By performing this experiment over and over with a variety of such conditions, Overstreet’s team was able, for the first time, to measure the phase shifts of these atoms and compare them with the theoretical predictions for the gravitational Aharonov-Bohm effect. Lo and behold, not only has it been detected, but the match is dead on.

quantum gravity
The red data points, where each point represents the average of at least 20 independent trials, trace out the measured phase shift of atoms under the influence of the gravitational Aharonov-Bohm effect, while the red curve traces out theoretical predictions. The agreement is spectacular. (Credit: C. Overstreet et al., Science, 2022)

With that in mind, we come to the big question: Does the detection of this quantum mechanical phase shift, owing to the gravitational potential and not to either the gravitational field or any of the known quantum forces, demonstrate the inherently quantum nature of gravity?
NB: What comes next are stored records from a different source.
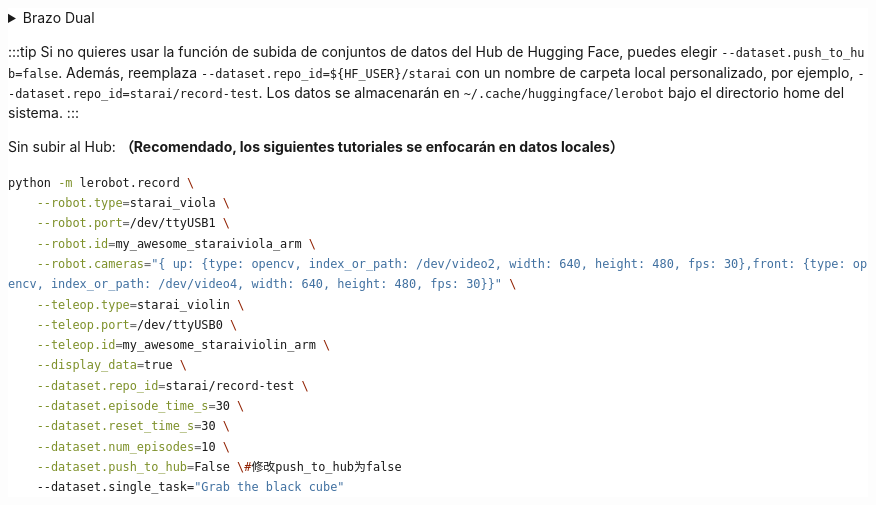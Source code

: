 <details><summary> Brazo Dual </summary></details>

:::tip
Si no quieres usar la función de subida de conjuntos de datos del Hub de Hugging Face, puedes elegir `--dataset.push_to_hub=false`. Además, reemplaza `--dataset.repo_id=${HF_USER}/starai` con un nombre de carpeta local personalizado, por ejemplo, `--dataset.repo_id=starai/record-test`. Los datos se almacenarán en `~/.cache/huggingface/lerobot` bajo el directorio home del sistema.
:::

Sin subir al Hub:
**（Recomendado, los siguientes tutoriales se enfocarán en datos locales）**

```bash
python -m lerobot.record \
    --robot.type=starai_viola \
    --robot.port=/dev/ttyUSB1 \
    --robot.id=my_awesome_staraiviola_arm \
    --robot.cameras="{ up: {type: opencv, index_or_path: /dev/video2, width: 640, height: 480, fps: 30},front: {type: opencv, index_or_path: /dev/video4, width: 640, height: 480, fps: 30}}" \
    --teleop.type=starai_violin \
    --teleop.port=/dev/ttyUSB0 \
    --teleop.id=my_awesome_staraiviolin_arm \
    --display_data=true \
    --dataset.repo_id=starai/record-test \
    --dataset.episode_time_s=30 \
    --dataset.reset_time_s=30 \
    --dataset.num_episodes=10 \
    --dataset.push_to_hub=False \#修改push_to_hub为false
    --dataset.single_task="Grab the black cube"
```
Not to the point of this being a “proof,” unfortunately. We have created a phase shift, shown how the shift accumulates owing to gravitational potential and not the gravitational field, and measured it to be in agreement with theoretical predictions using atom interferometry. This establishes the same thing for gravitation that was previously established for electromagnetism: a demonstration that it isn’t simply the gravitational force or field that’s real, but that the gravitational potential itself has real, physical effects on the quantum mechanical properties of a system.

This is a remarkable achievement. But the analysis could be applied to any force or field that’s derivable from a potential: both quantum and classical. It’s a tremendous triumph for quantum mechanics under the influence of gravity, but it isn’t quite enough to demonstrate the quantum nature of gravity itself. Perhaps someday we’ll get there. In the meantime, the quest for a deeper understanding of gravitation itself continues.